WHAT TO DO: Looking at the data, count the lines where the word "cloud" occurs and answer with only the number.

[[ EXERCISE INPUTS, beginning ]]

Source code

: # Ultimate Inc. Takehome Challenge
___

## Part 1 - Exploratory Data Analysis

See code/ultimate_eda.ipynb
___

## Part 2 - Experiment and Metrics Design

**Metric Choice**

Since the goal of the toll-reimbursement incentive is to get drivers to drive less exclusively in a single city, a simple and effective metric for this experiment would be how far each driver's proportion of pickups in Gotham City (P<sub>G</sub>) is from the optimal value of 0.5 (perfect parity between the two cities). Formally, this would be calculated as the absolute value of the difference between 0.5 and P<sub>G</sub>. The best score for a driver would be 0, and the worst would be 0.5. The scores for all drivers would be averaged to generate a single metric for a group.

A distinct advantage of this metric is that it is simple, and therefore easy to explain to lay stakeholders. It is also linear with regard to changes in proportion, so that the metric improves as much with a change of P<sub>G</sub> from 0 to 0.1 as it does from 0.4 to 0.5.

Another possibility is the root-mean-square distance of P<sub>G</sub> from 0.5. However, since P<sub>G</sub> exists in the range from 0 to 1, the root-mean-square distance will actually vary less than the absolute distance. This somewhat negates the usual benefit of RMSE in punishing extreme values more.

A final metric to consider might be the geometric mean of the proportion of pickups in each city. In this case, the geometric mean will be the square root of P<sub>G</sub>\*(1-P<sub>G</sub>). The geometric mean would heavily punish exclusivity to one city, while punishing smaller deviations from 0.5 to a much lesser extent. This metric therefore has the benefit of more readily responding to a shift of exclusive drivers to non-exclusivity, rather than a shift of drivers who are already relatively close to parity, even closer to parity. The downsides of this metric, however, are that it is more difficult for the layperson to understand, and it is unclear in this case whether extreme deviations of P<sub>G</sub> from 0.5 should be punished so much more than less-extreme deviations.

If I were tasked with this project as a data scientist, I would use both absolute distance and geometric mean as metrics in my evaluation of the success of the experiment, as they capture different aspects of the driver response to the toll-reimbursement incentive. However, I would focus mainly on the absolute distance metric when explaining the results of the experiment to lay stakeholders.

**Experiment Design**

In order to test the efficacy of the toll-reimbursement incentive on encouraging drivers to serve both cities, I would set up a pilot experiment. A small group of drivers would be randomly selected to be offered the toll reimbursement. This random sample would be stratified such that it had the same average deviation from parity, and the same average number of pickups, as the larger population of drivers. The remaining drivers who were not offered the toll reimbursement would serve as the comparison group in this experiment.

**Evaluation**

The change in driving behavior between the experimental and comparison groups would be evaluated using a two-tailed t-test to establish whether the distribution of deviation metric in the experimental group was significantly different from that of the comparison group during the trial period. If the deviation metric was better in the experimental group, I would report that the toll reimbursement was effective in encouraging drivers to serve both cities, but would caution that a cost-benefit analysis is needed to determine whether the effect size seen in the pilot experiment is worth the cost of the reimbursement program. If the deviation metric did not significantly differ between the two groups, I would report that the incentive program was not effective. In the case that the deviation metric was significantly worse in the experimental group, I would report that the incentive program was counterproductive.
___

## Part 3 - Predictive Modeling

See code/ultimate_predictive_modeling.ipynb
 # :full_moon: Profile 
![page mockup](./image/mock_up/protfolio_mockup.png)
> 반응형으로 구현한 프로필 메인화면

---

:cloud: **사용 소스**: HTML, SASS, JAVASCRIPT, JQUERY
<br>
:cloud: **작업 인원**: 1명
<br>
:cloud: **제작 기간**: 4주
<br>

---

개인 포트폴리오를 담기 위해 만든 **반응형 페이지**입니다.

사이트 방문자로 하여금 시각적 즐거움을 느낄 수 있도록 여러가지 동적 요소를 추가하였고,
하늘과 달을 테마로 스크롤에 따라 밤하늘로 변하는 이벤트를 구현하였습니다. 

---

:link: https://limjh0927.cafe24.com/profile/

[[ EXERCISE INPUTS, end ]]
[[ EXERCISE INPUTS, beginning ]]

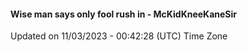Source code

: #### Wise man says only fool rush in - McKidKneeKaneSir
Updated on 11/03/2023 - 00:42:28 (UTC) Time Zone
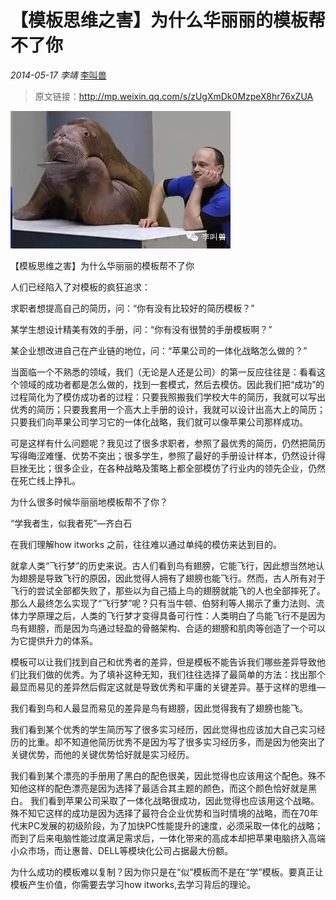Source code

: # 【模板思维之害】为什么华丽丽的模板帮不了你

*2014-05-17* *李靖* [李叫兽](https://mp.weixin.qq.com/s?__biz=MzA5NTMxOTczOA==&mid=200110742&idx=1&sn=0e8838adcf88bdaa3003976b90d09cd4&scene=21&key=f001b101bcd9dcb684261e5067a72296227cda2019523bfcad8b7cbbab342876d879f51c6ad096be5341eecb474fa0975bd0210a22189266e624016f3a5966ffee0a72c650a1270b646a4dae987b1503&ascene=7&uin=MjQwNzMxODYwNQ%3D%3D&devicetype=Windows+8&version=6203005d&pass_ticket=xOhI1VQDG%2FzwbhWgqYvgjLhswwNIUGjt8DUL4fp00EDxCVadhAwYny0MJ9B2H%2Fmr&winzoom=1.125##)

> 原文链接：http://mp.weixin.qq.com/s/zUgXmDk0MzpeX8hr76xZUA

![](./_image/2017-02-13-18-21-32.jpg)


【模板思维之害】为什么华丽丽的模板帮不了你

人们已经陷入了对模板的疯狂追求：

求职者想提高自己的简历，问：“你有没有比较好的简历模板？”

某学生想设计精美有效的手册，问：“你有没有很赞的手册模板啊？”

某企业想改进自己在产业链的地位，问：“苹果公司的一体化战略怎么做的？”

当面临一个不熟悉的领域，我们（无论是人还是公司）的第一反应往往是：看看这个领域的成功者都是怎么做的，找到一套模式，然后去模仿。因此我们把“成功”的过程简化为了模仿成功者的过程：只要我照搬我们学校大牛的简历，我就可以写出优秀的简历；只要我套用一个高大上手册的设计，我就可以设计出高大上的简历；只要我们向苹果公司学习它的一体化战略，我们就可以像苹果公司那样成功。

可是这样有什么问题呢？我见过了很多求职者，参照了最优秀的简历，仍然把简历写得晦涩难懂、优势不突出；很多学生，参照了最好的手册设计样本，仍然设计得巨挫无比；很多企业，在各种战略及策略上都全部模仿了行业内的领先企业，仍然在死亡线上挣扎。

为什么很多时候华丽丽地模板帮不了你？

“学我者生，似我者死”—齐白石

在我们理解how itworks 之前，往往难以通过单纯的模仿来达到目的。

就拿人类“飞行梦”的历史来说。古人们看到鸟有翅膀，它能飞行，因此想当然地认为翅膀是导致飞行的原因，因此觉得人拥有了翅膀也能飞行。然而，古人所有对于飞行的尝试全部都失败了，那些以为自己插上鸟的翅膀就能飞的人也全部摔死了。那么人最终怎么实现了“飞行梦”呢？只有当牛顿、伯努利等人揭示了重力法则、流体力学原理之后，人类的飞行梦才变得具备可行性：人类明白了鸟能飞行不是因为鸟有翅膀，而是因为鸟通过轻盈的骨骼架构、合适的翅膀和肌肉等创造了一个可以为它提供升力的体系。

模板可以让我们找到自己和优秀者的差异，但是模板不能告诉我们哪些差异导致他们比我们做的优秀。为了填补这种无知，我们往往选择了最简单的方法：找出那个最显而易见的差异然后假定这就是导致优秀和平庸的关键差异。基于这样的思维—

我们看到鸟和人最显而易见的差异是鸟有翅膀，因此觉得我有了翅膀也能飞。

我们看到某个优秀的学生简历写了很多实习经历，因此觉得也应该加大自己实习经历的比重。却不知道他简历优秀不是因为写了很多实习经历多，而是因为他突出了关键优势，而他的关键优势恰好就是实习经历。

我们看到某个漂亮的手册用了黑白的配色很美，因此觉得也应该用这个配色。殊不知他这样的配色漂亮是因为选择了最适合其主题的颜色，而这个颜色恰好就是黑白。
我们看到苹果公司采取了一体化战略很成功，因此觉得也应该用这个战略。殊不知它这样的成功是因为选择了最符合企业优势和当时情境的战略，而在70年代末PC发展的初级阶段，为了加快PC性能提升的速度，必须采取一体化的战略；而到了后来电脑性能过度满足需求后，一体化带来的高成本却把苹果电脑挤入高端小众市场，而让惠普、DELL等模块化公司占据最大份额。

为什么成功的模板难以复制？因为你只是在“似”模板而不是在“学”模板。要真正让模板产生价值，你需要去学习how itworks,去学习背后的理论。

[[ EXERCISE INPUTS, end ]]

SOLUTION FOR THIS PROBLEM: 3